I had an interesting copyright experience this morning.
I follow Violet Blue’s blogs — and when she went to the Forbes Web Disruptor’s conference, she recorded a panel discussion as a video feed. She mentioned in her comments that she wanted to strip it back to only audio, but the software she was using couldn’t handle a file that large. Since I usually listen to lectures and panel discussions while exercising, I stripped it, transcoded it to mp3 and loaded it on my mp3 player.
It was a good panel, and several people made interesting points, but someone else can write about that. What made me pause is that I had the file available, and could have easily made it available to whoever wanted it. Instead – I ended up putting it away in a private directory and sending her a link. Even that was technically unlawful. As things stand, I am being exposed to potential legal liability for trying to help out someone I admire who’s stuck out back of the beyond with marginal software. Somehow, I don’t think that this was what any of the lawmakers involved in copyright intended.
If damaging cooperation among people who respect each other’s work is not the intent of copyright (and I’m fairly certain that it’s not), than how can we fix the problem? That’s a much more interesting question, and answering it means taking a long hard look at how we reward people for creating works of value or beauty. In this context, that means thinking about the social nature of cooperation.
In a way, much of this gets back to some of the things Richard Stallman wrote about software. The key to his writings is a belief that people’s willingness to cooperate and share is one of the human attributes that holds society together. No matter what you have to say about his other beliefs, that basic premise is difficult to disagree with. This leads to some interesting situations — for example, the fact that Bittorrent works for infringing content, socially, says something about people. One of the things that it says is that people will continue to work together, to share things they value with each other, even in the face of personal risk. In effect, my personal benefit ends the moment I have a complete copy of whatever I am downloading – whether that’s a song, a movie, or a program. Any time I continue to stay connected to the network, I increase my personal risk without any direct personal benefit. The system continues to work because of a personal belief that I should “give back” to the community.
Law and society are interconnected systems. Changing one will, over the long term, always have an impact on the other. In situations where changes in society overturn unjust laws, or where good leadership leads to laws that promote a society that is more just – these effects can be extremely good. In other situations, such as where repressive laws have been used in an attempt to stop positive social changes or social resistance has stopped necessary legal reform, things have been less positive. In either case, it’s important to remember this effect when you look at changes in the law, whether those changes are historic or anticipated.

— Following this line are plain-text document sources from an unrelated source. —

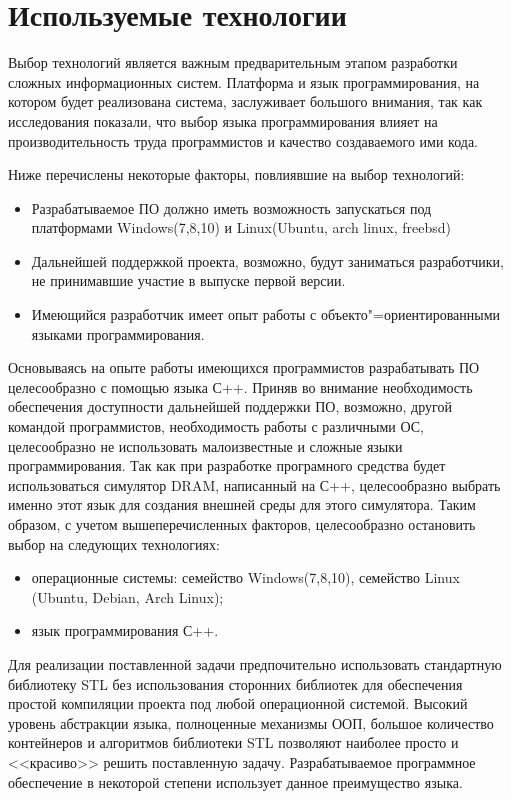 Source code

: \lstset{style=fsharpstyle}

\section{Используемые технологии}
\label{sec:practice:technology_used}

Выбор технологий является важным предварительным этапом разработки сложных информационных систем.
Платформа и язык программирования, на котором будет реализована система, заслуживает большого внимания, так как исследования показали, что выбор языка программирования влияет на производительность труда программистов и качество создаваемого ими кода.

Ниже перечислены некоторые факторы, повлиявшие на выбор технологий:
\begin{itemize}
\item Разрабатываемое ПО должно иметь возможность запускаться под платформами Windows(7,8,10) и Linux(Ubuntu, arch linux, freebsd)
\item Дальнейшей поддержкой проекта, возможно, будут заниматься разработчики, не принимавшие участие в выпуске первой версии.
\item Имеющийся разработчик имеет опыт работы с объекто"=ориентированными языками программирования.
\end{itemize}

Основываясь на опыте работы имеющихся программистов разрабатывать ПО целесообразно с помощью языка С++.
Приняв во внимание необходимость обеспечения доступности дальнейшей поддержки ПО, возможно, другой командой программистов, необходимость работы с различными ОС, целесообразно не использовать малоизвестные и сложные языки программирования.
Так как при разработке програмного средства будет использоваться симулятор DRAM, написанный на С++, целесообразно выбрать именно этот язык для создания внешней среды для этого симулятора.
Таким образом, с учетом вышеперечисленных факторов, целесообразно остановить выбор на следующих технологиях:
\begin{itemize}
  \item операционные системы: семейство Windows(7,8,10), семейство Linux\\(Ubuntu, Debian, Arch Linux);
  \item язык программирования С++.
\end{itemize}
Для реализации поставленной задачи предпочительно использовать стандартную библиотеку STL без использования сторонних библиотек для обеспечения простой компиляции проекта под любой операционной системой.
Высокий уровень абстракции языка, полноценные механизмы ООП, большое количество контейнеров и алгоритмов библиотеки STL позволяют наиболее просто и <<красиво>> решить поставленную задачу.
Разрабатываемое программное обеспечение в некоторой степени использует данное преимущество языка.

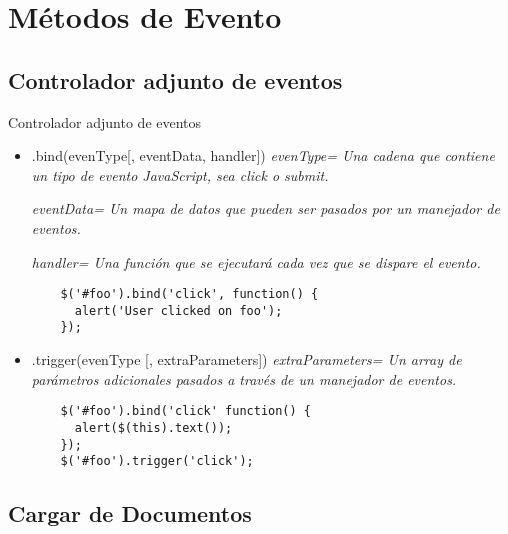 \section{Métodos de Evento} %

\subsection{Controlador adjunto de eventos} %

\begin{frame}[fragile]{Controlador adjunto de eventos} %
\begin{itemize}
    \item .bind(evenType[, eventData, handler]) \textit{ evenType= Una cadena que contiene un tipo de evento JavaScript, sea click o submit.}

    \textit{ eventData= Un mapa de datos que pueden ser pasados por un   manejador de eventos.}

    \textit{ handler= Una función que se ejecutará cada vez que se dispare el
    evento.}
    \begin{lstlisting}
    $('#foo').bind('click', function() {
      alert('User clicked on foo');
    });
    \end{lstlisting}
    \item .trigger(evenType [, extraParameters]) \textit{ extraParameters= Un array de parámetros adicionales pasados a través de un manejador de eventos.} 
    \begin{lstlisting}
    $('#foo').bind('click' function() {
      alert($(this).text());
    });
    $('#foo').trigger('click');
    \end{lstlisting}
\end{itemize}
\end{frame}

\subsection{Cargar de Documentos} %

In the case of file sharing networks, the law and society are at odds. The question we have to ask at this point is to what extent we are willing to suppress socially beneficial behavior (sharing) to get a socially desirable benefit (compensation for media companies and, indirectly, artists). This is not a case where any of the absolutes come into play — it’s not about life and death, it’s about money. Money is important, and so are social institutions – but let’s be realistic about what we’re dealing with. Legislation is always a process of deciding to give up some of one thing to get more of something else. It is our responsibility as citizens to ensure that our government makes a good bargain, and to correct it when it fails. I don’t know what the correct balance is, but I know that the current system has failed and it’s time to reassess it starting at the beginning.